Si la ville ne dort jamais, il en va sans doute aussi ainsi de Jeffrey Lewis, à en juger par sa production musicale et picturale. «Pendant la pandémie, je n’avais rien d’autre à faire que de bosser, raconte-t-il depuis l’autre bout de la planète. Alors, je me suis occupé. J’ai écrit beaucoup de chansons. J’ai énormément dessiné. Et quand j’ai pu retrouver mon groupe, on a mis l’album en boîte en quatre jours à Nashville. Ça sonne très acoustique un peu comme mes premiers disques, quand je fabriquais des chansons dans ma chambre. Pendant le confinement, j’ai posté plein de morceaux sur Bandcamp. Et ça m’a ramené à cette immédiateté. A l’époque où j’en faisais des cassettes. Elles ne coûtaient rien mais j’étais tellement fauché que j’avais quand même du mal à me les payer.»

Fils d’une enseignante et d’un gars qui vivait de petits boulots accompagnant par exemple sur la route les Bush Tetras («elles vivaient dans le quartier»), Jeffrey est né le 20 novembre 1975 à New York et a grandi dans une relative pauvreté. «Je suis un fils de hippies. Je n’avais pas de fringue à la mode et je n’allais pas chez le coiffeur. J’ai toujours été en décalage à l’école. Puis à la maison, on n’a jamais eu de télévision. Par contre, on y trouvait plein de livres. J’ai de tout temps beaucoup lu et j’ai très tôt commencé à dessiner.» A 13 ans, Jeffrey gagnait un concours de posters et dépensait son prix de 50 dollars en bandes dessinées. Il a embrassé l’univers de la BD bien avant de se frotter au monde de la musique.

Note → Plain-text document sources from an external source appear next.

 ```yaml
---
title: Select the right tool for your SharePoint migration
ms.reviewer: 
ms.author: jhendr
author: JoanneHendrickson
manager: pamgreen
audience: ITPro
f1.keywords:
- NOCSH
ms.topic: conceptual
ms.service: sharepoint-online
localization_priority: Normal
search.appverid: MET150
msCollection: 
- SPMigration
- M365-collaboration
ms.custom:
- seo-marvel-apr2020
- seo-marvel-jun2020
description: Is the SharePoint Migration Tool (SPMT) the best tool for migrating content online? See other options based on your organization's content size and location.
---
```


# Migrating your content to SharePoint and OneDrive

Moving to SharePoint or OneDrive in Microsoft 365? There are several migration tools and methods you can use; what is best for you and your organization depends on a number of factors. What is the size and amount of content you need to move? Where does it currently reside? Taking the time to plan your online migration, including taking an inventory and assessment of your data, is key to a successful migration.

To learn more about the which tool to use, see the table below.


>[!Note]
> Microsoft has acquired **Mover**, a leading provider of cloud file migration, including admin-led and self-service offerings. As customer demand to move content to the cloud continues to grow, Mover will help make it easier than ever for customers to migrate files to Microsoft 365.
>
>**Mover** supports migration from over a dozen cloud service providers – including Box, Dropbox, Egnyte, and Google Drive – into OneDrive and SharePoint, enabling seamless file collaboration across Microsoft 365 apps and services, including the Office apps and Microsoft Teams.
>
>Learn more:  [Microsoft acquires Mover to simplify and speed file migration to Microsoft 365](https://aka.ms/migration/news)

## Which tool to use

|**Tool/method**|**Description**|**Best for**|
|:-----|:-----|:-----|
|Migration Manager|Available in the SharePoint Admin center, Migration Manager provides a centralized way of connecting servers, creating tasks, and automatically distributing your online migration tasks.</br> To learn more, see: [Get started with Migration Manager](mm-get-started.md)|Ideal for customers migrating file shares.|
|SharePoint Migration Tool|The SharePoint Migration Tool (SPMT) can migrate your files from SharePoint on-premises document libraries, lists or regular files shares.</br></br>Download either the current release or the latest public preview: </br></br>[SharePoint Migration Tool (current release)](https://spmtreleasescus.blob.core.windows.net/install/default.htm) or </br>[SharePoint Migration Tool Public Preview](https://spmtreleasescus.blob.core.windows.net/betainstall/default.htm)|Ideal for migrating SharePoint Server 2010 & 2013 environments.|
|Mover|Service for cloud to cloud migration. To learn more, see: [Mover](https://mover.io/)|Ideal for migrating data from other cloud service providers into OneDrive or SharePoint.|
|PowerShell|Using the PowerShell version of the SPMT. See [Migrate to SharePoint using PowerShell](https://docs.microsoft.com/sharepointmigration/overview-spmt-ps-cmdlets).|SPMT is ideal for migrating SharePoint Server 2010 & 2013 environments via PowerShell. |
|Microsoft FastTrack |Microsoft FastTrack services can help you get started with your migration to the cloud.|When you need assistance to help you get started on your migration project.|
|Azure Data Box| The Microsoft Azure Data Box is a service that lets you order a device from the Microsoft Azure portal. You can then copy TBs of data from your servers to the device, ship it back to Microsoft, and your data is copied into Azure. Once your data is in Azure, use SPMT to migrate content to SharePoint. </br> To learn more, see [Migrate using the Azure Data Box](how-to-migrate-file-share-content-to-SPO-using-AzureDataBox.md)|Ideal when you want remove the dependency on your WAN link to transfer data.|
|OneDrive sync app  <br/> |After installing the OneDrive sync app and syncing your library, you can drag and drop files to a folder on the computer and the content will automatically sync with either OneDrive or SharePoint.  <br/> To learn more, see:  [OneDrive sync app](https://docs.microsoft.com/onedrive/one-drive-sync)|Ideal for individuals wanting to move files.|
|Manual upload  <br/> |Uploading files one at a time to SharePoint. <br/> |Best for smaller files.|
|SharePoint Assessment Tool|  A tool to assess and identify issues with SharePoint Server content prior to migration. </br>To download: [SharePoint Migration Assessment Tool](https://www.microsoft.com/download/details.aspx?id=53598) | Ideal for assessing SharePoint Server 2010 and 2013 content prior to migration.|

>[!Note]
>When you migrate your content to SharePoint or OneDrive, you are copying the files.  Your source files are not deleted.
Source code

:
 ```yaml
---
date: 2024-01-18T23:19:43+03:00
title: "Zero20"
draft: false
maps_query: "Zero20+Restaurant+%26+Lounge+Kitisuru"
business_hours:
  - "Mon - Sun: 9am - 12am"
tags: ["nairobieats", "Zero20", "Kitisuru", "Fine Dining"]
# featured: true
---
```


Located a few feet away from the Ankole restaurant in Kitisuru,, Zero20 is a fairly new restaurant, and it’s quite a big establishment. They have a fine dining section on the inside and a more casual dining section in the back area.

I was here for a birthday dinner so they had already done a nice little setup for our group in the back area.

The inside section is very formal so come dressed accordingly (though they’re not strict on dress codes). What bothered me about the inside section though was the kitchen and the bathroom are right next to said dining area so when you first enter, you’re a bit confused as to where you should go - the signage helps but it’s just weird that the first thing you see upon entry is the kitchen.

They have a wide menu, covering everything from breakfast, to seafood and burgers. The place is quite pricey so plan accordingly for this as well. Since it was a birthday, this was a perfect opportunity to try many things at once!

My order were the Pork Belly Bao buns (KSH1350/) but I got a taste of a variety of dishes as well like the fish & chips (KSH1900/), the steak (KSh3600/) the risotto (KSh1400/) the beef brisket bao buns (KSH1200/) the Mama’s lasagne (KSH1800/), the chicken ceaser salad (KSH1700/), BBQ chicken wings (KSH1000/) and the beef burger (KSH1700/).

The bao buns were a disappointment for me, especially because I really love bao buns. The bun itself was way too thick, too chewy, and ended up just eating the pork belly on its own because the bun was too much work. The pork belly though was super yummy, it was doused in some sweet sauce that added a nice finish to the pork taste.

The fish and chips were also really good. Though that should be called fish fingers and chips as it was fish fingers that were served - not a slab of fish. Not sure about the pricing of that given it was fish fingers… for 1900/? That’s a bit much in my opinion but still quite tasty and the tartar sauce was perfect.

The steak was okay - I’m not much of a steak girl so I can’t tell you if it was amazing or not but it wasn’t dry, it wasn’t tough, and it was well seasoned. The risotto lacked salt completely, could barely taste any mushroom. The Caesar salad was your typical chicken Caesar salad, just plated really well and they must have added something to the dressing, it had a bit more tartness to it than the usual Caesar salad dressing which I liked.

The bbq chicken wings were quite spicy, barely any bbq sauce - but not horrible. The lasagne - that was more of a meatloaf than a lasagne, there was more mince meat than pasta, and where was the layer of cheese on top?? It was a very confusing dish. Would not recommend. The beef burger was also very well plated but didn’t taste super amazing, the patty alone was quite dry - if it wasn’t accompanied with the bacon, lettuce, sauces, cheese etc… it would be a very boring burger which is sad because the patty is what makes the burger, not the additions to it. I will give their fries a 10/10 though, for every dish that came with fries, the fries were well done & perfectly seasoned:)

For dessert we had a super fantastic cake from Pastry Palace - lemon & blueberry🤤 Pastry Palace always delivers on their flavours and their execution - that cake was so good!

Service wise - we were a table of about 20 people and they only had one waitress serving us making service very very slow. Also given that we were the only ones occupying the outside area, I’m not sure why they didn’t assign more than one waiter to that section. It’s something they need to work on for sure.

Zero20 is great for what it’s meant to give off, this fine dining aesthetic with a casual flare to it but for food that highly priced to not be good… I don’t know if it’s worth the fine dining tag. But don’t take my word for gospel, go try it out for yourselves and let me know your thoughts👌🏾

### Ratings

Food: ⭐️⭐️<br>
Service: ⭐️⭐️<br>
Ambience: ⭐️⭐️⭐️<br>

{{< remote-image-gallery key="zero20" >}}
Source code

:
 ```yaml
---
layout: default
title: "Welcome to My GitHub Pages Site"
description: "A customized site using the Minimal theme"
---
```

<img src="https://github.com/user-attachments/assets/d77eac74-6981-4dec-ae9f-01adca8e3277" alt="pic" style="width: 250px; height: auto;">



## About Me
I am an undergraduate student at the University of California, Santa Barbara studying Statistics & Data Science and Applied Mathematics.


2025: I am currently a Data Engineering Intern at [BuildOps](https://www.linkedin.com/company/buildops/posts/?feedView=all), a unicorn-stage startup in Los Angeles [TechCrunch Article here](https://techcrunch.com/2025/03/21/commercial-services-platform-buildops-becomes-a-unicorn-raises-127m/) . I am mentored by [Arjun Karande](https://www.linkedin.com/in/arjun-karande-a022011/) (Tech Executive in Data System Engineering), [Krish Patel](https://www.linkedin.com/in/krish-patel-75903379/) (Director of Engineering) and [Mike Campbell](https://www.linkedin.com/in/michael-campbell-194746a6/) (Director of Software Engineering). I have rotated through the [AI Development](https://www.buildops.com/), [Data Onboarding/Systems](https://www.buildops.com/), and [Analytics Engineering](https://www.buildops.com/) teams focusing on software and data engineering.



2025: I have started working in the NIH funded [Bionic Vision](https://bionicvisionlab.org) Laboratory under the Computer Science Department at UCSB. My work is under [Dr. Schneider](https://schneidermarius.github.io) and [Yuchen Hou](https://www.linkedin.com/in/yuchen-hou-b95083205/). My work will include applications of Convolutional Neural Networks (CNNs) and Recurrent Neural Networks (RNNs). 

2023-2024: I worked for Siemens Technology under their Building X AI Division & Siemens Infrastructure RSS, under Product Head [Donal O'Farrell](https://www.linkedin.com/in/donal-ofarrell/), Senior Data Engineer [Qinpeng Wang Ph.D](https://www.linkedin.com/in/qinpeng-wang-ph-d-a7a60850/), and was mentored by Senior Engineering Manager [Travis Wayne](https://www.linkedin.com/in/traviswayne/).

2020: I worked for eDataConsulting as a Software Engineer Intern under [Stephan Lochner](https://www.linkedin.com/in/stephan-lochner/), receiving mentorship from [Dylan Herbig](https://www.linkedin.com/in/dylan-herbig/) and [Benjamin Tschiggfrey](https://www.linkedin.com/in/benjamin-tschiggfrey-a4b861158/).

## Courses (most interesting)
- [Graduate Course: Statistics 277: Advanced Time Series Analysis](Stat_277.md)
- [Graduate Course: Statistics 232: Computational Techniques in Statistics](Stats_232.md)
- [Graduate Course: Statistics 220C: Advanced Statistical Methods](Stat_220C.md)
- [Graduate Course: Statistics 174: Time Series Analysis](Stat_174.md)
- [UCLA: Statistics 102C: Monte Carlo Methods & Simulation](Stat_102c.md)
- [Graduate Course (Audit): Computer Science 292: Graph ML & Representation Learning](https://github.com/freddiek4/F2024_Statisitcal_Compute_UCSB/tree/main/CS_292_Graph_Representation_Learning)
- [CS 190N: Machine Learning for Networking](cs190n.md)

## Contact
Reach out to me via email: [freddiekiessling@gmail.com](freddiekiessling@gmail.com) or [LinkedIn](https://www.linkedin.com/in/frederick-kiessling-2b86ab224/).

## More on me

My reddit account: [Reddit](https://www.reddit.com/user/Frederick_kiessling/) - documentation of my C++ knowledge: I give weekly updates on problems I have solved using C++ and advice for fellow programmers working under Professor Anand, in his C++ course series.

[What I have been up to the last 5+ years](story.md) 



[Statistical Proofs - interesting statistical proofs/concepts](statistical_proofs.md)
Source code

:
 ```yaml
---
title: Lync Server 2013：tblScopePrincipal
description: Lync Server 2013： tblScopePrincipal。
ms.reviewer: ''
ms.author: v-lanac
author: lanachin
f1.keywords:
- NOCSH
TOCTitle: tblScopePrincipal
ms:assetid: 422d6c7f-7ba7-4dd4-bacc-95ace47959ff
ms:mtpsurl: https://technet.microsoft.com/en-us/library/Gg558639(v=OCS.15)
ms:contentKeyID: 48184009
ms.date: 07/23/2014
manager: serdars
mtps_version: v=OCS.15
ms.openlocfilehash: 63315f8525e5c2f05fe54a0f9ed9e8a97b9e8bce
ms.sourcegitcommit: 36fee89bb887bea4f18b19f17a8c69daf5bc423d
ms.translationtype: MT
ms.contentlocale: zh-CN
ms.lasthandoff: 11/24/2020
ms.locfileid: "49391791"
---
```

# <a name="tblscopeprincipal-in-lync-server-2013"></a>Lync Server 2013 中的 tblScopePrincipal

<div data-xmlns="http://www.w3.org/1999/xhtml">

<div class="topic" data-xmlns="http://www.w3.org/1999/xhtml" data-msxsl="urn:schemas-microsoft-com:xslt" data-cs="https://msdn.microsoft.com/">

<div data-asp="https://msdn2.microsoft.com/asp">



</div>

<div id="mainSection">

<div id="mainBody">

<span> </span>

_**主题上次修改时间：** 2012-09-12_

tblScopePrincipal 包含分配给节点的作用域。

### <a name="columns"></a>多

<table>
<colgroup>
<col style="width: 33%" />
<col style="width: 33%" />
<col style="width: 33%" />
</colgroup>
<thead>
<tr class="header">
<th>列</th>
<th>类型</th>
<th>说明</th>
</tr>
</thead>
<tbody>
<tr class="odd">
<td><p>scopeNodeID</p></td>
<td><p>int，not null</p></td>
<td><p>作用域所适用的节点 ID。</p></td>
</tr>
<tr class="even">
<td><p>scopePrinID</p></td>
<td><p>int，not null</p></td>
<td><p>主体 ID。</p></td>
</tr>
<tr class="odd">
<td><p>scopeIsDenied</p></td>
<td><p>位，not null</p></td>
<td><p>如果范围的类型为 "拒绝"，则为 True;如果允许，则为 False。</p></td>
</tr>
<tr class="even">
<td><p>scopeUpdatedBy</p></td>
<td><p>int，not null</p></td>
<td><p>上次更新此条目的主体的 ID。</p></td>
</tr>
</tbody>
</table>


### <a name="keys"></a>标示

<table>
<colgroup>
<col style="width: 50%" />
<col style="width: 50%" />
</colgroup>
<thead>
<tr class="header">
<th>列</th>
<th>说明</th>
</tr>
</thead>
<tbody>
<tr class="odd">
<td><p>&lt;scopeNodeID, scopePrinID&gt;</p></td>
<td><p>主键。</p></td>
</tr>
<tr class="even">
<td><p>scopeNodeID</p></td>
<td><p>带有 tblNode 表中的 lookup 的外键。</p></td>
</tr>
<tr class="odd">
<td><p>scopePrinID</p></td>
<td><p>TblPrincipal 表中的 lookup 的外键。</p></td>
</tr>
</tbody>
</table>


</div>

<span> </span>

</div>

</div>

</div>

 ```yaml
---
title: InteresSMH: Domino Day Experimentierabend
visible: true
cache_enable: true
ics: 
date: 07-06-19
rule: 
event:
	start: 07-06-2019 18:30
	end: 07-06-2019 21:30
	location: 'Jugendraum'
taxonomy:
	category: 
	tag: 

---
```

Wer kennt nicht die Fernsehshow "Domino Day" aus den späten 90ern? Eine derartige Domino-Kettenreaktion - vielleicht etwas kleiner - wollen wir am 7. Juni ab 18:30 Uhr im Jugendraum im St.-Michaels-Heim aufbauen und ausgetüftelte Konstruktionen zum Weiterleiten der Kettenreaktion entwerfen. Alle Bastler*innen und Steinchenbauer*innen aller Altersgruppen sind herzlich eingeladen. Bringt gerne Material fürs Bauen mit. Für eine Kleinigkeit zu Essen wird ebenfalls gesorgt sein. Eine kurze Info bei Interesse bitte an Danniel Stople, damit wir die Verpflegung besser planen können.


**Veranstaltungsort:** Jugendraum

«J’ai de tout temps beaucoup lu et j’ai très tôt commencé à dessiner.»

«La musique est arrivée avec les Stones, les Beatles, Dylan, Hendrix.» S’il chinait alors les vinyles à bas prix («à l’époque, tout le monde s’en séparait»), Lewis n’a commencé à écrire des chansons qu’après être sorti de l’université et avoir découvert l’œuvre de Daniel Johnston. «Son approche me parlait. Je n’avais pas beaucoup d’amis en ville. Je ne savais pas chanter. Je ne savais pas jouer. Mais je me suis mis à composer des chansons dans la même chambre que celle où je dessinais mes comics. A la base, je vendais mes BD dans Washington Square et je jouais mes morceaux à l’open mic (NDLR: scène ouverte à tous) du Sidewalk Cafe.» Bar de l’East Village, le Sidewalk est aujourd’hui considéré comme le berceau du mouvement antifolk, de cette musique brute, sans filtre.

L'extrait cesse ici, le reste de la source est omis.